DOCTOR'S VIEW ARCHIVE
Labor pain involves the spontaneous contraction of muscles of the womb. The resulting pain can be associated with pain in the back and muscle spasming there and elsewhere.
Authorities have long been divided as to whether a woman in labor should or should not walk the floor. Does it help or hurt? To walk or not to walk, that has been the question.
To determine whether or not simple walking would ease the discomfort that women endure during active labor, a study was recently done at University of Texas Southwestern Medical Center in Dallas.
Dr. Steven L. Bloom and colleagues evaluated 1067 women in active labor to learn whether walking altered the duration of labor or other maternal or fetal outcomes. The women were assigned randomly (as with the toss of a coin) to one of two groups. One was a walk-during-labor group.

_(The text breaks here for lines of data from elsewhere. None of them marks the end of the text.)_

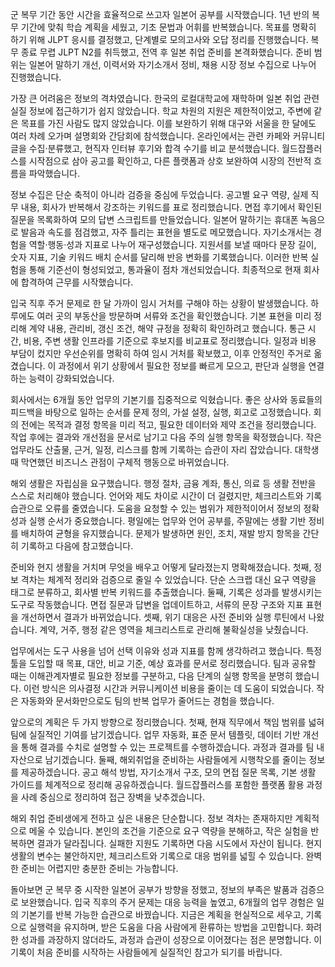 
군 복무 기간 동안 시간을 효율적으로 쓰고자 일본어 공부를 시작했습니다. 1년 반의 복무 기간에 맞춰 학습 계획을 세웠고, 기초 문법과 어휘를 반복했습니다. 목표를 명확히 하기 위해 JLPT 응시를 결정했고, 단계별로 모의고사와 오답 정리를 진행했습니다. 복무 종료 무렵 JLPT N2를 취득했고, 전역 후 일본 취업 준비를 본격화했습니다. 준비 범위는 일본어 말하기 개선, 이력서와 자기소개서 정비, 채용 시장 정보 수집으로 나누어 진행했습니다.

가장 큰 어려움은 정보의 격차였습니다. 한국의 로컬대학교에 재학하며 일본 취업 관련 실질 정보에 접근하기가 쉽지 않았습니다. 학교 차원의 지원은 제한적이었고, 주변에 같은 목표를 가진 사람도 많지 않았습니다. 이를 보완하기 위해 대구와 서울을 한 달에도 여러 차례 오가며 설명회와 간담회에 참석했습니다. 온라인에서는 관련 카페와 커뮤니티 글을 수집·분류했고, 현직자 인터뷰 후기와 합격 수기를 비교 분석했습니다. 월드잡플러스를 시작점으로 삼아 공고를 확인하고, 다른 플랫폼과 상호 보완하여 시장의 전반적 흐름을 파악했습니다.

정보 수집은 단순 축적이 아니라 검증을 중심에 두었습니다. 공고별 요구 역량, 실제 직무 내용, 회사가 반복해서 강조하는 키워드를 표로 정리했습니다. 면접 후기에서 확인된 질문을 목록화하여 모의 답변 스크립트를 만들었습니다. 일본어 말하기는 휴대폰 녹음으로 발음과 속도를 점검했고, 자주 틀리는 표현을 별도로 메모했습니다. 자기소개서는 경험을 역할·행동·성과 지표로 나누어 재구성했습니다. 지원서를 보낼 때마다 문장 길이, 숫자 지표, 기술 키워드 배치 순서를 달리해 반응 변화를 기록했습니다. 이러한 반복 실험을 통해 기준선이 형성되었고, 통과율이 점차 개선되었습니다. 최종적으로 현재 회사에 합격하여 근무를 시작했습니다.

입국 직후 주거 문제로 한 달 가까이 임시 거처를 구해야 하는 상황이 발생했습니다. 하루에도 여러 곳의 부동산을 방문하며 서류와 조건을 확인했습니다. 기본 표현을 미리 정리해 계약 내용, 관리비, 갱신 조건, 해약 규정을 정확히 확인하려고 했습니다. 통근 시간, 비용, 주변 생활 인프라를 기준으로 후보지를 비교표로 정리했습니다. 일정과 비용 부담이 컸지만 우선순위를 명확히 하여 임시 거처를 확보했고, 이후 안정적인 주거로 옮겼습니다. 이 과정에서 위기 상황에서 필요한 정보를 빠르게 모으고, 판단과 실행을 연결하는 능력이 강화되었습니다.

회사에서는 6개월 동안 업무의 기본기를 집중적으로 익혔습니다. 좋은 상사와 동료들의 피드백을 바탕으로 일하는 순서를 문제 정의, 가설 설정, 실행, 회고로 고정했습니다. 회의 전에는 목적과 결정 항목을 미리 적고, 필요한 데이터와 제약 조건을 정리했습니다. 작업 후에는 결과와 개선점을 문서로 남기고 다음 주의 실행 항목을 확정했습니다. 작은 업무라도 산출물, 근거, 일정, 리스크를 함께 기록하는 습관이 자리 잡았습니다. 대학생 때 막연했던 비즈니스 관점이 구체적 행동으로 바뀌었습니다.

해외 생활은 자립심을 요구했습니다. 행정 절차, 금융 계좌, 통신, 의료 등 생활 전반을 스스로 처리해야 했습니다. 언어와 제도 차이로 시간이 더 걸렸지만, 체크리스트와 기록 습관으로 오류를 줄였습니다. 도움을 요청할 수 있는 범위가 제한적이어서 정보의 정확성과 실행 순서가 중요했습니다. 평일에는 업무와 언어 공부를, 주말에는 생활 기반 정비를 배치하여 균형을 유지했습니다. 문제가 발생하면 원인, 조치, 재발 방지 항목을 간단히 기록하고 다음에 참고했습니다.

준비와 현지 생활을 거치며 무엇을 배우고 어떻게 달라졌는지 명확해졌습니다. 첫째, 정보 격차는 체계적 정리와 검증으로 줄일 수 있었습니다. 단순 스크랩 대신 요구 역량을 태그로 분류하고, 회사별 반복 키워드를 추출했습니다. 둘째, 기록은 성과를 발생시키는 도구로 작동했습니다. 면접 질문과 답변을 업데이트하고, 서류의 문장 구조와 지표 표현을 개선하면서 결과가 바뀌었습니다. 셋째, 위기 대응은 사전 준비와 실행 루틴에서 나왔습니다. 계약, 거주, 행정 같은 영역을 체크리스트로 관리해 불확실성을 낮췄습니다.

업무에서는 도구 사용을 넘어 선택 이유와 성과 지표를 함께 생각하려고 했습니다. 특정 툴을 도입할 때 목표, 대안, 비교 기준, 예상 효과를 문서로 정리했습니다. 팀과 공유할 때는 이해관계자별로 필요한 정보를 구분하고, 다음 단계의 실행 항목을 분명히 했습니다. 이런 방식은 의사결정 시간과 커뮤니케이션 비용을 줄이는 데 도움이 되었습니다. 작은 자동화와 문서화만으로도 팀의 반복 업무가 줄어드는 경험을 했습니다.

앞으로의 계획은 두 가지 방향으로 정리했습니다. 첫째, 현재 직무에서 책임 범위를 넓혀 팀에 실질적인 기여를 남기겠습니다. 업무 자동화, 표준 문서 템플릿, 데이터 기반 개선을 통해 결과를 수치로 설명할 수 있는 프로젝트를 수행하겠습니다. 과정과 결과를 팀 내 자산으로 남기겠습니다. 둘째, 해외취업을 준비하는 사람들에게 시행착오를 줄이는 정보를 제공하겠습니다. 공고 해석 방법, 자기소개서 구조, 모의 면접 질문 목록, 기본 생활 가이드를 체계적으로 정리해 공유하겠습니다. 월드잡플러스를 포함한 플랫폼 활용 과정을 사례 중심으로 정리하여 접근 장벽을 낮추겠습니다.

해외 취업 준비생에게 전하고 싶은 내용은 단순합니다. 정보 격차는 존재하지만 계획적으로 메울 수 있습니다. 본인의 조건을 기준으로 요구 역량을 분해하고, 작은 실험을 반복하면 결과가 달라집니다. 실패한 지원도 기록하면 다음 시도에서 자산이 됩니다. 현지 생활의 변수는 불안하지만, 체크리스트와 기록으로 대응 범위를 넓힐 수 있습니다. 완벽한 준비는 어렵지만 충분한 준비는 가능합니다.

돌아보면 군 복무 중 시작한 일본어 공부가 방향을 정했고, 정보의 부족은 발품과 검증으로 보완했습니다. 입국 직후의 주거 문제는 대응 능력을 높였고, 6개월의 업무 경험은 일의 기본기를 반복 가능한 습관으로 바꿨습니다. 지금은 계획을 현실적으로 세우고, 기록으로 실행력을 유지하며, 받은 도움을 다음 사람에게 환류하는 방법을 고민합니다. 화려한 성과를 과장하지 않더라도, 과정과 습관이 성장으로 이어졌다는 점은 분명합니다. 이 기록이 처음 준비를 시작하는 사람들에게 실질적인 참고가 되기를 바랍니다.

And the other was a no-walking-during-labor ("usual care") group.
The results of the study, published in The New England Journal of Medicine on July 9, 1998, showed NO significant differences between the women who walked during labor with those who did not, as regards:
- The length of labor,
- The need for PITOCIN (oxytocin) to stimulate labor,
- The use of pain-relievers (analgesics),
- The requirement of forceps in delivery,
- The rate of cesarean delivery (C-section), and
- The outcome for the babies.
The Dallas authors concluded therefore that walking during labor had NO significant detectable effect on the symptoms or the outcome of labor and delivery and that walking during labor was NOT harmful to the mothers or their babies.
While hospital stays are becoming shorter and shorter for mothers after delivery, the editors of MedicineNet doubt that this study represents cause for concern that mothers might be required to immediately walk home with their newborn babies!
Sources: Bloom SL, McIntyre DD, Kelly, MA, Beimer HL, Burpo RH, Garcia MA, Leveno KJ: Lack of effect of walking on labor and delivery. New England Journal of Medicine 1998; 339: 76-79. (The original report of the Dallas study).
Cefalo RC, Bowes WA Jr: Managing labor - never walk alone. New England Journal of Medicine 1998; 339: 117-118. (A provocative editorial from Chapel Hill, NC about the report).